=== Data under study ===

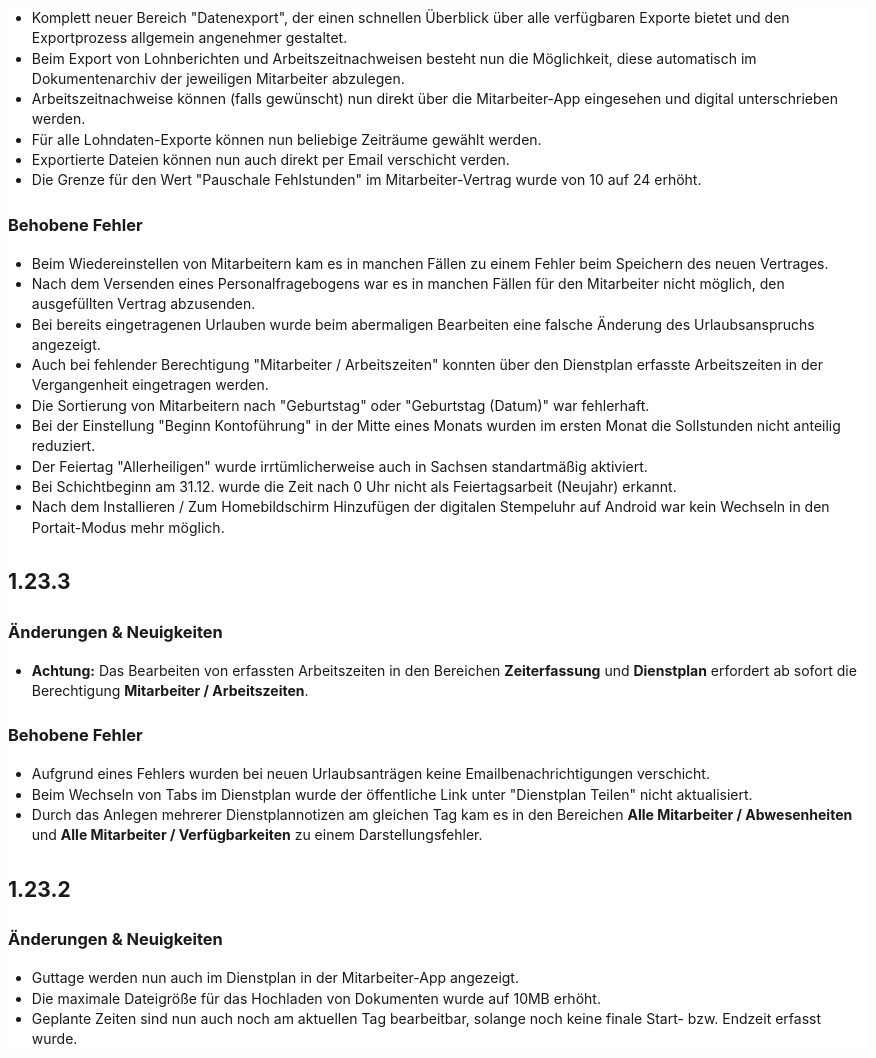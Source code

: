 -   Komplett neuer Bereich "Datenexport", der einen schnellen Überblick über alle verfügbaren Exporte bietet und den Exportprozess allgemein angenehmer gestaltet.
-   Beim Export von Lohnberichten und Arbeitszeitnachweisen besteht nun die Möglichkeit, diese automatisch im Dokumentenarchiv der jeweiligen Mitarbeiter abzulegen.
-   Arbeitszeitnachweise können (falls gewünscht) nun direkt über die Mitarbeiter-App eingesehen und digital unterschrieben werden.
-   Für alle Lohndaten-Exporte können nun beliebige Zeiträume gewählt werden.
-   Exportierte Dateien können nun auch direkt per Email verschicht verden.
-   Die Grenze für den Wert "Pauschale Fehlstunden" im Mitarbeiter-Vertrag wurde von 10 auf 24 erhöht.

### Behobene Fehler

-   Beim Wiedereinstellen von Mitarbeitern kam es in manchen Fällen zu einem Fehler beim Speichern des neuen Vertrages.
-   Nach dem Versenden eines Personalfragebogens war es in manchen Fällen für den Mitarbeiter nicht möglich, den ausgefüllten Vertrag abzusenden.
-   Bei bereits eingetragenen Urlauben wurde beim abermaligen Bearbeiten eine falsche Änderung des Urlaubsanspruchs angezeigt.
-   Auch bei fehlender Berechtigung "Mitarbeiter / Arbeitszeiten" konnten über den Dienstplan erfasste Arbeitszeiten in der Vergangenheit eingetragen werden.
-   Die Sortierung von Mitarbeitern nach "Geburtstag" oder "Geburtstag (Datum)" war fehlerhaft.
-   Bei der Einstellung "Beginn Kontoführung" in der Mitte eines Monats wurden im ersten Monat die Sollstunden nicht anteilig reduziert.
-   Der Feiertag "Allerheiligen" wurde irrtümlicherweise auch in Sachsen standartmäßig aktiviert.
-   Bei Schichtbeginn am 31.12. wurde die Zeit nach 0 Uhr nicht als Feiertagsarbeit (Neujahr) erkannt.
-   Nach dem Installieren / Zum Homebildschirm Hinzufügen der digitalen Stempeluhr auf Android war kein Wechseln in den Portait-Modus mehr möglich.

## 1.23.3

### Änderungen & Neuigkeiten

-   **Achtung:** Das Bearbeiten von erfassten Arbeitszeiten in den Bereichen **Zeiterfassung** und **Dienstplan** erfordert ab sofort die Berechtigung **Mitarbeiter / Arbeitszeiten**.

### Behobene Fehler

-   Aufgrund eines Fehlers wurden bei neuen Urlaubsanträgen keine Emailbenachrichtigungen verschicht.
-   Beim Wechseln von Tabs im Dienstplan wurde der öffentliche Link unter "Dienstplan Teilen" nicht aktualisiert.
-   Durch das Anlegen mehrerer Dienstplannotizen am gleichen Tag kam es in den Bereichen **Alle Mitarbeiter / Abwesenheiten** und **Alle Mitarbeiter / Verfügbarkeiten** zu einem Darstellungsfehler.

## 1.23.2

### Änderungen & Neuigkeiten

-   Guttage werden nun auch im Dienstplan in der Mitarbeiter-App angezeigt.
-   Die maximale Dateigröße für das Hochladen von Dokumenten wurde auf 10MB erhöht.
-   Geplante Zeiten sind nun auch noch am aktuellen Tag bearbeitbar, solange noch keine finale Start- bzw. Endzeit erfasst wurde.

===

**The problem:** Your output should be the lines from the one with "Berechtigung **Mitarbeiter / Arbeitszeiten**." through the last line of the entries above, copied exactly and nothing more.

**Solution for this exercise:**
-   **Achtung:** Das Bearbeiten von erfassten Arbeitszeiten in den Bereichen **Zeiterfassung** und **Dienstplan** erfordert ab sofort die Berechtigung **Mitarbeiter / Arbeitszeiten**.

### Behobene Fehler

-   Aufgrund eines Fehlers wurden bei neuen Urlaubsanträgen keine Emailbenachrichtigungen verschicht.
-   Beim Wechseln von Tabs im Dienstplan wurde der öffentliche Link unter "Dienstplan Teilen" nicht aktualisiert.
-   Durch das Anlegen mehrerer Dienstplannotizen am gleichen Tag kam es in den Bereichen **Alle Mitarbeiter / Abwesenheiten** und **Alle Mitarbeiter / Verfügbarkeiten** zu einem Darstellungsfehler.

## 1.23.2

### Änderungen & Neuigkeiten

-   Guttage werden nun auch im Dienstplan in der Mitarbeiter-App angezeigt.
-   Die maximale Dateigröße für das Hochladen von Dokumenten wurde auf 10MB erhöht.
-   Geplante Zeiten sind nun auch noch am aktuellen Tag bearbeitbar, solange noch keine finale Start- bzw. Endzeit erfasst wurde.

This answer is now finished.